Los pequeños amores, haciendo una lectura muy maximalista, entronca a la perfección con Alcarrás, Cinco lobitos y compañía: situada en el campo, aborda las relaciones maternofiliales y el desencanto de generación ‹millenial› con una sociedad precaria y precarizada desde un prisma realista y en apariencia translúcido. Pero, como en el caso de las cintas citadas anteriormente, los elementos comunes —que son mínimos y a menudo superficiales (¿acaso se meten en el mismo saco todas las películas que muestran las aristas escondidas o inexploradas de las ciudades?)— no impiden ni mucho menos que la obra tenga una gramática propia, personal e intransferible —valga el pleonasmo— que le permita construir una simbología particular, a través de elementos de la vida cotidiana, que utiliza para hilvanar un discurso de verdadera carga emocional de forma sutil y precisa. La película cuenta la historia de Teresa (María Vázquez), una profesora de matemáticas que cancela el viaje que tenía previsto hacer a Estados Unidos para irse a su pueblo a cuidar de su madre (Adriana Ozores), que ha tenido un accidente y se ha roto una pierna y un brazo. Así, durante los días que ambas pasan juntas, sus diferencias, sus conflictos sin resolver, sus silencios secos y punzantes y sus momentos de ternura configuran la atmósfera propicia para que surja la comunicación entre ellas.

Celia Rico diseña el núcleo de Los pequeños amores convirtiendo a cada una de sus protagonistas en la representación de unos valores opuestos que se construyen precisamente desde su antagonismo, y que representan dos formas o actitudes diferentes de ver la vida: una más ligada al pasado y a lo rural; la otra más urbanita y moderna. El diálogo entre ambas parece estar destinado al fracaso desde el principio —y la directora, para mostrarlo, evita encuadrar juntas a las protagonistas, las emplaza en diferentes estancias de la casa cuando tienen una conversación y, las pocas veces que las hace compartir plano, dirige sus miradas hacia diferentes direcciones para que nunca se crucen—, pero poco a poco las disimilitudes de la una se van filtrando en la piel de la otra (y viceversa) hasta que consiguen alcanzar, tocar y hacer vibrar los nervios de la empatía, la comprensión y el respeto; hasta que, en fin, permiten que ambas construyan un idioma propio que les ayude a aclarar los asuntos que ya fuese por pudor, por dolor, o por angustia, no conseguían esclarecer.
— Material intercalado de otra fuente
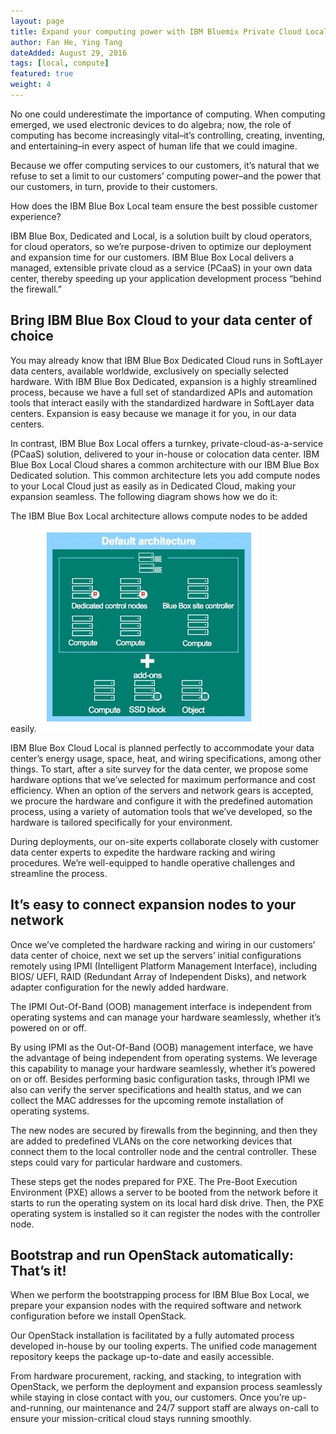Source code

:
 ```yaml
---
layout: page
title: Expand your computing power with IBM Bluemix Private Cloud Local
author: Fan He, Ying Tang
dateAdded: August 29, 2016
tags: [local, compute]
featured: true
weight: 4
---
```


No one could underestimate the importance of computing. When computing emerged, we used electronic devices to do algebra; now, the role of computing has become increasingly vital–it’s controlling, creating, inventing, and entertaining–in every aspect of human life that we could imagine.

Because we offer computing services to our customers, it’s natural that we refuse to set a limit to our customers’ computing power–and the power that our customers, in turn, provide to their customers.

How does the IBM Blue Box Local team ensure the best possible customer experience?

IBM Blue Box, Dedicated and Local, is a solution built by cloud operators, for cloud operators, so we’re purpose-driven to optimize our deployment and expansion time for our customers. IBM Blue Box Local delivers a managed, extensible private cloud as a service (PCaaS) in your own data center, thereby speeding up your application development process “behind the firewall.”

## Bring IBM Blue Box Cloud to your data center of choice

You may already know that IBM Blue Box Dedicated Cloud runs in SoftLayer data centers, available worldwide, exclusively on specially selected hardware. With IBM Blue Box Dedicated, expansion is a highly streamlined process, because we have a full set of standardized APIs and automation tools that interact easily with the standardized hardware in SoftLayer data centers. Expansion is easy because we manage it for you, in our data centers.

In contrast, IBM Blue Box Local offers a turnkey, private-cloud-as-a-service (PCaaS) solution, delivered to your in-house or colocation data center. IBM Blue Box Local Cloud shares a common architecture with our IBM Blue Box Dedicated solution. This common architecture lets you add compute nodes to your Local Cloud just as easily as in Dedicated Cloud, making your expansion seamless. The following diagram shows how we do it:

The IBM Blue Box Local architecture allows compute nodes to be added easily.
![IBM Blue Box Local architecture allows compute nodes to be added easily](bluemix-on-bluebox-pic3.jpg)

IBM Blue Box Cloud Local is planned perfectly to accommodate your data center’s energy usage, space, heat, and wiring specifications, among other things. To start, after a site survey for the data center, we propose some hardware options that we’ve selected for maximum performance and cost efficiency. When an option of the servers and network gears is accepted, we procure the hardware and configure it with the predefined automation process, using a variety of automation tools that we’ve developed, so the hardware is tailored specifically for your environment.

During deployments, our on-site experts collaborate closely with customer data center experts to expedite the hardware racking and wiring procedures. We’re well-equipped to handle operative challenges and streamline the process.

## It’s easy to connect expansion nodes to your network

Once we’ve completed the hardware racking and wiring in our customers’ data center of choice, next we set up the servers’ initial configurations remotely using IPMI (Intelligent Platform Management Interface), including BIOS/ UEFI, RAID (Redundant Array of Independent Disks), and network adapter configuration for the newly added hardware.

The IPMI Out-Of-Band (OOB) management interface is independent from operating systems and can manage your hardware seamlessly, whether it’s powered on or off.

By using IPMI as the Out-Of-Band (OOB) management interface, we have the advantage of being independent from operating systems. We leverage this capability to manage your hardware seamlessly, whether it’s powered on or off. Besides performing basic configuration tasks, through IPMI we also can verify the server specifications and health status, and we can collect the MAC addresses for the upcoming remote installation of operating systems.

The new nodes are secured by firewalls from the beginning, and then they are added to predefined VLANs on the core networking devices that connect them to the local controller node and the central controller. These steps could vary for particular hardware and customers.

These steps get the nodes prepared for PXE. The Pre-Boot Execution Environment (PXE) allows a server to be booted from the network before it starts to run the operating system on its local hard disk drive. Then, the PXE operating system is installed so it can register the nodes with the controller node.

## Bootstrap and run OpenStack automatically: That’s it!

When we perform the bootstrapping process for IBM Blue Box Local, we prepare your expansion nodes with the required software and network configuration before we install OpenStack.

Our OpenStack installation is facilitated by a fully automated process developed in-house by our tooling experts. The unified code management repository keeps the package up-to-date and easily accessible.

From hardware procurement, racking, and stacking, to integration with OpenStack, we perform the deployment and expansion process seamlessly while staying in close contact with you, our customers. Once you’re up-and-running, our maintenance and 24/7 support staff are always on-call to ensure your mission-critical cloud stays running smoothly.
Por el camino, cuestiones como la desilusión causada por la ruptura de los sueños, la ansiedad provocada por la, ya se ha dicho, precarización de la sociedad, las dudas amorosas, el paso del tiempo o la muerte se acoplan a la perfección en el aparato narrativo de la cinta para terminar de confirmar la rotundidad de su perfección. A través de una puesta en escena milimétricamente medida, que encapsula sin imposturas o barroquismos innecesarios la belleza de una cotidianidad atravesada por la naturaleza, Celia Rico exterioriza las dudas, pesares e inquietudes de sus personajes y los convierte en imágenes verdes de sencillez, capaces de refrescar la mirada del espectador con sus destellos líricos y de enredar en su pupila la maraña de sombras que se oculta bajo los pliegues de lo banal.